Vote our way or be removed!
Friday, August 12, 2011 By Eric Serrano, Editor
Three Orono councilors told a dissenting colleague to follow along or step down from LMCC committee assignment.
Orono city councilors have told a fellow panelist and his resident counterpart that they must cast a vote as the majority directs or face replacement as the city’s representatives to the Lake Minnetonka Communications Commission (LMCC).
The action stemmed from an Aug. 8 council discussion following a presentation by LMCC representatives regarding up-coming cable franchise discussions with the area’s sole provider, Mediacom.
Following that presentation, Orono Mayor Lili McMillan raised the prospect of the city council taking a formal stand against an LMCC effort to investigate the viability of establishing a publicly-owned fiber optic network. Dubbed TonkaConnect, the proposal has already gone through a market study phase.
Roughly three-fourths of the respondents to that survey said they would welcome the proposed network if it could save them money.
“I’m personally against spending any money on the fiber optic project,” McMillan was quoted as saying in a blog post from the Freedom Foundation of Minnesota (FFM), Aug. 4. “What I want to do is send a message. I don’t feel government should be in this,” she said, according to the FFM post. She reiterated that sentiment during the council’s Aug. 8 discussion.
Former Orono Mayor Gabriel Jabbour urged the council to pass “a strong motion” opposing the fiber effort, and removing the city from any connection to the TonkaConnect plan. He called the effort, “a waste of time,” and an expense of “taxpayer money” on a plan for which he contends LMCC proponents have little understanding in terms of the technology that would be required to get the plan up and running. “Leave this to the private sector.”
Orono Councilor Doug Franchot, who serves as one of the city’s two representatives to the LMCC and serves as the latter panel’s vice chair, countered Jabbour’s contention that the TonkaConnect project was a foregone conclusion. “This fiber effort at this point is simply an exploration,” of the proposal’s potential, Franchot said.
The next stage of that exploratory effort, he said, is the development of a business plan that would yield greater detail on the viability of such a project and laying out potential funding sources. “It will separate fact from supposition,” Franchot said.
The price tag for the business plan has been estimated to be $55,000. The LMCC’s executive committee announced last week that it would recommend the full slate of LMCC commissioners forego any additional funding to the TonkaConnect effort until at least 2013.
“There are just an enormous amount of unknowns [surrounding the TonkaConnect effort],” said McMillan. “I think councils should debate whether or not there is a need to spend money on something that may or may not be viable.”
Recently appointed Orono Councilor Dave Rahn said he, too, opposed the TonkaConnect effort. He challenged the interpretation of the resident survey figures. “What I got from the survey was ‘if it’ll save us money, yes.’ This is something for private enterprise to me.”
“I am opposed to this,” freshman Orono Councilor Aaron Printup said. “It’s not government’s role. Police, sewer and water, roads, yes …”
Franchot called the TonkaConnect effort a major step in establishing “necessary infrastructure” that will make those communities with fiber optic broadband more appealing to businesses and residents alike.
Printup asked Franchot whether he’d be able to vote against the TonkaConnect effort if it were to come to a vote before the LMCC.

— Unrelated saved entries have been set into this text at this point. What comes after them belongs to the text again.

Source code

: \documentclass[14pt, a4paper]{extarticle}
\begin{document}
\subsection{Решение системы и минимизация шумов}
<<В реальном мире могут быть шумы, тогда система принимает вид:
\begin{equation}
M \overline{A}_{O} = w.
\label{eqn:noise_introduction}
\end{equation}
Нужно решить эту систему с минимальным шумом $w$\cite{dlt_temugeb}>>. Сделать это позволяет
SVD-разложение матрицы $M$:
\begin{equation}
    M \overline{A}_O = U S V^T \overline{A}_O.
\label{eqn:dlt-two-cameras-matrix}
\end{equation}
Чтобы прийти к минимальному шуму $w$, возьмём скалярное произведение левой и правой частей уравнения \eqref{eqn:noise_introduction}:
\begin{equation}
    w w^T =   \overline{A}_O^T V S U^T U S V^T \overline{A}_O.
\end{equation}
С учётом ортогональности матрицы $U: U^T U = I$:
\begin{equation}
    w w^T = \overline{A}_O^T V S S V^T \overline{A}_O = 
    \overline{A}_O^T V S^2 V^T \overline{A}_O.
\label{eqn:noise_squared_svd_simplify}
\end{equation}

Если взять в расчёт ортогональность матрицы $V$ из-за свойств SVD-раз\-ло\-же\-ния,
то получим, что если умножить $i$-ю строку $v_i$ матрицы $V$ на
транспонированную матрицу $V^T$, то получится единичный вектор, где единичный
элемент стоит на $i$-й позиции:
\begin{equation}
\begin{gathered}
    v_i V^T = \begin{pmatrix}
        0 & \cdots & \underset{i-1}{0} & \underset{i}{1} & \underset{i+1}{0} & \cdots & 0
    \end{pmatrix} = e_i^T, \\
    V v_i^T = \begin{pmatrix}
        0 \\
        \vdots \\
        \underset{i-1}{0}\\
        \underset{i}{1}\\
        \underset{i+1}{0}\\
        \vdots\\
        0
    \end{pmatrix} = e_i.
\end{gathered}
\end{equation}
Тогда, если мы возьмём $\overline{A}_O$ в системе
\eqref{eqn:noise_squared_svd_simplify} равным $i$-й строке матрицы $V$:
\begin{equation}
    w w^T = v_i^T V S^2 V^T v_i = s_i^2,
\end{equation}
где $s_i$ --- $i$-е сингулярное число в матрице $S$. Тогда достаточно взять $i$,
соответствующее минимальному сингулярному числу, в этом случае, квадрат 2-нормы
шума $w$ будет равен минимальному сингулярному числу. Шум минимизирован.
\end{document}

“There’s nothing in the [joint powers agreement between the 17 LMCC member cities] that says a representative can’t vote as they feel is in the best interests of the community,” Franchot responded.
“If the council majority feels a certain way, I think you have to ultimately follow those wishes, or step aside,” McMillan said.
Franchot noted that the 2012 LMCC budget, slated for consideration Aug. 16, isn’t likely to contain any provisions for funding the business plan.
LMCC Executive Director Sally Koenecke said that funding was available for the second phase of study if LMCC commissioners opted to utilize a portion of the budget’s $60,000 contingency fund. However, she added, the LMCC’s executive panel was recommending against that course of action.
That budget can’t be enacted until it has been approved by a majority of the LMCC’s member cities, she added.
Printup offered a motion stating that Orono isn’t interested in pursuing the TonkaConnect fiber optic project and urged the city’s LMCC representatives to cast votes against the project. The measure passed 3-1. Franchot opposed; Councilor Cynthia Bremer was absent.
“Let us know if you are comfortable voting in accordance with the council’s wishes,” McMillan told Franchot following the vote. “Let us know by the next meeting (Aug. 15).”
Printup asked the same question of the city’s resident representative to the LMCC, Bill Wyatt.
Wyatt wondered whether TonkaConnect spending would be a separate item or part of the overall LMCC budget. Koenecke said she wasn’t sure. “Some cities do want this.”
“When I was a rep to the LMCD (Lake Minnetonka Conservation District) for Orono I asked [the council] what they wanted me to do,” McMillan told Wyatt. “When you’re a rep of the council, you do what they say. If you can’t do that, let us know and we can get an alternate.”